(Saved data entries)
────────
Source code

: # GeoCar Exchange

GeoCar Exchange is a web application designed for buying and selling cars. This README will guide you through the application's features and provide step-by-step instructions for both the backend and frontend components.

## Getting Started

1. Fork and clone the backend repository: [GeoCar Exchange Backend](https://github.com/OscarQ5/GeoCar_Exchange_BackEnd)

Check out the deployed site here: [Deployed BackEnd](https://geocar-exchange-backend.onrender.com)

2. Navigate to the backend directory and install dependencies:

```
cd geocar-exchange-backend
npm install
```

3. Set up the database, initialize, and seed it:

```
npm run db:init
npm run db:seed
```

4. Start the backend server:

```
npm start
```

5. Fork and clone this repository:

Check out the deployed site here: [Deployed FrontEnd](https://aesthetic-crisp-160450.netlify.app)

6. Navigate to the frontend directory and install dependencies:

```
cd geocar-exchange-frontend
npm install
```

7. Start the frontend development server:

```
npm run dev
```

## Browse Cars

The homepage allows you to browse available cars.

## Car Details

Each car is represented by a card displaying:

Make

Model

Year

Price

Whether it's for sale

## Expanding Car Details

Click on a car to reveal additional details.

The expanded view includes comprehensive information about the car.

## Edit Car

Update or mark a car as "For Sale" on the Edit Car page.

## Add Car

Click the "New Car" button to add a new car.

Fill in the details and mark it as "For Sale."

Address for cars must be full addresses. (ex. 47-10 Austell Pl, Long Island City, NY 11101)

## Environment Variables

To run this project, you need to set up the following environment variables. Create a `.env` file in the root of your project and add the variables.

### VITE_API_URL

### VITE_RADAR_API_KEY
────────
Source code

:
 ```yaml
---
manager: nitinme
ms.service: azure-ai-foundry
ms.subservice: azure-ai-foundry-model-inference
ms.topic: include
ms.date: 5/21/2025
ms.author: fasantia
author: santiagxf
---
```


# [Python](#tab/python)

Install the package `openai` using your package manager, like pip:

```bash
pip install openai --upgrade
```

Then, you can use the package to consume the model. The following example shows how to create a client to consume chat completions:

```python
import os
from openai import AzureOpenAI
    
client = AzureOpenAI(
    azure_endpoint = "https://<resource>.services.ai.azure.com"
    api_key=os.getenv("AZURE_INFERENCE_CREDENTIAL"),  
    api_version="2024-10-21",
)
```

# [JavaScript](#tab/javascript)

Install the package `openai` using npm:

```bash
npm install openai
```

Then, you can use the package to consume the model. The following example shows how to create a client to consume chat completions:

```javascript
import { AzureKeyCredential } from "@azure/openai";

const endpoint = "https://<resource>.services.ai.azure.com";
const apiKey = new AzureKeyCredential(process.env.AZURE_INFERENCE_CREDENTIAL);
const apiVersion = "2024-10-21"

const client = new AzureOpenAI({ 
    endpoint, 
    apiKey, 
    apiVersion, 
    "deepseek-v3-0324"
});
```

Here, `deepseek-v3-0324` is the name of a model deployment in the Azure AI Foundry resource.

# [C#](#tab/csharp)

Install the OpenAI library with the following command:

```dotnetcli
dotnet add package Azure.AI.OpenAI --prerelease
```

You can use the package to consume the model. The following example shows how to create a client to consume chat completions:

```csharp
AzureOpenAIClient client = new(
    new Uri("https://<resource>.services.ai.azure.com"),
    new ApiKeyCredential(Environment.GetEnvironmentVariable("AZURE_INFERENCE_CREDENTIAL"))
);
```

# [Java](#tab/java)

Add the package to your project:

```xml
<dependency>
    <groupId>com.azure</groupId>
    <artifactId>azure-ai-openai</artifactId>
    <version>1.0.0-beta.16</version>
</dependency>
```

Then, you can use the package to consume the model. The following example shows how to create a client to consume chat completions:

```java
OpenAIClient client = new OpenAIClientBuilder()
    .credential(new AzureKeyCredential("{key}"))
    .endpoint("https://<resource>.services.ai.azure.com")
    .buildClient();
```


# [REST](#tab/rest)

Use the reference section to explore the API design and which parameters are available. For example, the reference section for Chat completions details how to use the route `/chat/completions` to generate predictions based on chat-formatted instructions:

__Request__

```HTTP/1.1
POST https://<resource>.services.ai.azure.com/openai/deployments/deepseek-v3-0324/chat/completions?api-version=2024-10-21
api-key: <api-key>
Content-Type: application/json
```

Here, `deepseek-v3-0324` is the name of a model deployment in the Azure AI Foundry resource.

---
────────
**Directions**
Scan the data above and copy each line containing the word "Edit".

**Result below**
## Edit Car
Update or mark a car as "For Sale" on the Edit Car page.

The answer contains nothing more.